» **DIRECTIONS**: Please copy each line from the entries that contains the string "outro".

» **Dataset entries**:
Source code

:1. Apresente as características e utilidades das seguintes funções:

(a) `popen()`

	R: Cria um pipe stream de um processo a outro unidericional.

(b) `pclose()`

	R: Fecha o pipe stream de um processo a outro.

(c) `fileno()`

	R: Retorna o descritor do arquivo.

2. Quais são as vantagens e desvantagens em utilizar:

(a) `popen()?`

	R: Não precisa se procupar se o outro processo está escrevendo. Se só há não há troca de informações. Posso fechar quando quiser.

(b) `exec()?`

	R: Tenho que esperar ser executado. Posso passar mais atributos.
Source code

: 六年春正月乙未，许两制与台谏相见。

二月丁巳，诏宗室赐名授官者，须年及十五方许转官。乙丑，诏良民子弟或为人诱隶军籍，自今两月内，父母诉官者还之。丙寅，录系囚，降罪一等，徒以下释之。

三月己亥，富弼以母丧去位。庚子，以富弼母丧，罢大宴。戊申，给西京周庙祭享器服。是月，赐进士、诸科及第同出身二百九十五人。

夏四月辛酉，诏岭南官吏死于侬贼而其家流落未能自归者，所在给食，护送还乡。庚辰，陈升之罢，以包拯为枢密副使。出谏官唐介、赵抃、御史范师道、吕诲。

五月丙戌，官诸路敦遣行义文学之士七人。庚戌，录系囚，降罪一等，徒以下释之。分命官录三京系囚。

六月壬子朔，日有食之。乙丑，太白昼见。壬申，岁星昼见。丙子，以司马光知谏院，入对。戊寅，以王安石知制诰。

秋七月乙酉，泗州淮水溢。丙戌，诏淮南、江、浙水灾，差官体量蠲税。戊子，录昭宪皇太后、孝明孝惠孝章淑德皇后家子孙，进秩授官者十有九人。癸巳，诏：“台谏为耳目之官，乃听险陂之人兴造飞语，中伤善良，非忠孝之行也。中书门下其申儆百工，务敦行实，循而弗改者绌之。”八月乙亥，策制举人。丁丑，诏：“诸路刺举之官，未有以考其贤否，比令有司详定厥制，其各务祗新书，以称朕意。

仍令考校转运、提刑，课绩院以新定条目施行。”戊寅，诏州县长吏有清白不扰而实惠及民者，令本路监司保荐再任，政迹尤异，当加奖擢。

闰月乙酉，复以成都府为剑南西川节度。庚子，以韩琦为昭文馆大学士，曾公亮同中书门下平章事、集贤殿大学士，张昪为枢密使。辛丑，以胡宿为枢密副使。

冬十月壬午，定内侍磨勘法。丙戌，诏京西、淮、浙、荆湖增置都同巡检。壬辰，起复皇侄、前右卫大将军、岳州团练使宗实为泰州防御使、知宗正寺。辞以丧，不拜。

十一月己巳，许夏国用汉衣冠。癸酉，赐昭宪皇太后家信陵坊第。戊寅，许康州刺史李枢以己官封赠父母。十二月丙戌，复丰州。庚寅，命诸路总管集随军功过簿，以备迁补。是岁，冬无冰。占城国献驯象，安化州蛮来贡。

» **RESPONSE**:
	R: Cria um pipe stream de um processo a outro unidericional.
	R: Fecha o pipe stream de um processo a outro.
	R: Não precisa se procupar se o outro processo está escrevendo. Se só há não há troca de informações. Posso fechar quando quiser.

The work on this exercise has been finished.